:: DATA FOR THIS EXERCISE
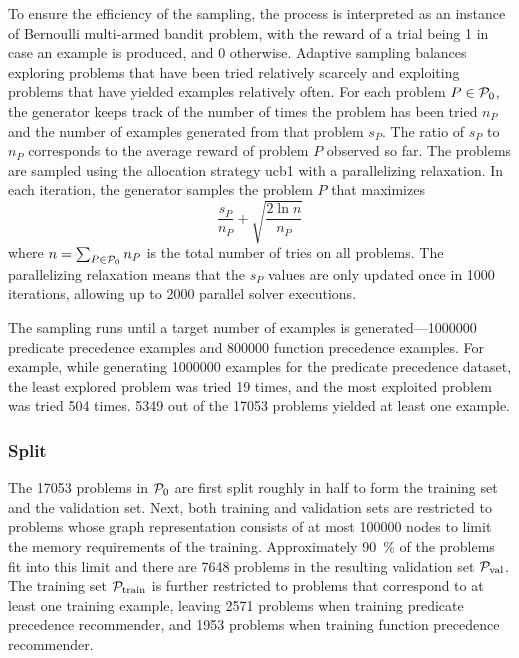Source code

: To ensure the efficiency of the sampling, the process is interpreted as an instance of Bernoulli multi-armed bandit problem,
with the reward of a trial being 1 in case an example is produced, and 0 otherwise.
Adaptive sampling balances
exploring problems that have been tried relatively scarcely and
exploiting problems that have yielded examples relatively often.
For each problem $P \in \operatorname{\mathcal{P}_{0}}$,
the generator keeps track of the number of times the problem has been tried $n_P$
and the number of examples generated from that problem $s_P$.
The ratio of $s_P$ to $n_P$ corresponds to the average reward of problem $P$ observed so far.
The problems are sampled using the allocation strategy \acrshort{ucb1} \cite{Auer2002} with a parallelizing relaxation.
In each iteration, the generator samples the problem $P$ that maximizes
$$
\frac{s_P}{n_P} + \sqrt{\frac{2 \ln n}{n_P}}
$$
where $n = \sum_{P \in \operatorname{\mathcal{P}_{0}}} n_P$ is the total number of tries on all problems.
The parallelizing relaxation means that the $s_P$ values are only updated once in \num{1000} iterations,
allowing up to \num{2000} parallel solver executions.

The sampling runs until a target number of examples is generated---\num{1000000} predicate precedence examples and \num{800000} function precedence examples.
For example, while generating \num{1000000} examples for the predicate precedence dataset,
the least explored problem was tried 19 times, and the most exploited problem was tried 504 times.
\num{5349} out of the \num{17053} problems yielded at least one example.

\subsubsection{Split}

The \num{17053} problems in $\operatorname{\mathcal{P}_{0}}$ are first split roughly in half to form the training set and the validation set.
Next, both training and validation sets are restricted
to problems whose graph representation consists of at most \num{100000} nodes
to limit the memory requirements of the training.
Approximately \SI{90}{\percent} of the problems fit into this limit
and there are \num{7648} problems in the resulting validation set $\operatorname{\mathcal{P}_{\mathrm{val}}}$.
The training set $\operatorname{\mathcal{P}_{\mathrm{train}}}$ is further restricted to problems that correspond to at least one training example,
leaving \num{2571} problems when training predicate precedence recommender,
and \num{1953} problems when training function precedence recommender.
::::
> [TASK TO CARRY OUT]:
From the data above, output only the lines between the line containing "In each iteration, the" and the line containing "the least explored", inclusive, exactly as written.

> [ANSWER BELOW]:
In each iteration, the generator samples the problem $P$ that maximizes
$$
\frac{s_P}{n_P} + \sqrt{\frac{2 \ln n}{n_P}}
$$
where $n = \sum_{P \in \operatorname{\mathcal{P}_{0}}} n_P$ is the total number of tries on all problems.
The parallelizing relaxation means that the $s_P$ values are only updated once in \num{1000} iterations,
allowing up to \num{2000} parallel solver executions.

The sampling runs until a target number of examples is generated---\num{1000000} predicate precedence examples and \num{800000} function precedence examples.
For example, while generating \num{1000000} examples for the predicate precedence dataset,
the least explored problem was tried 19 times, and the most exploited problem was tried 504 times.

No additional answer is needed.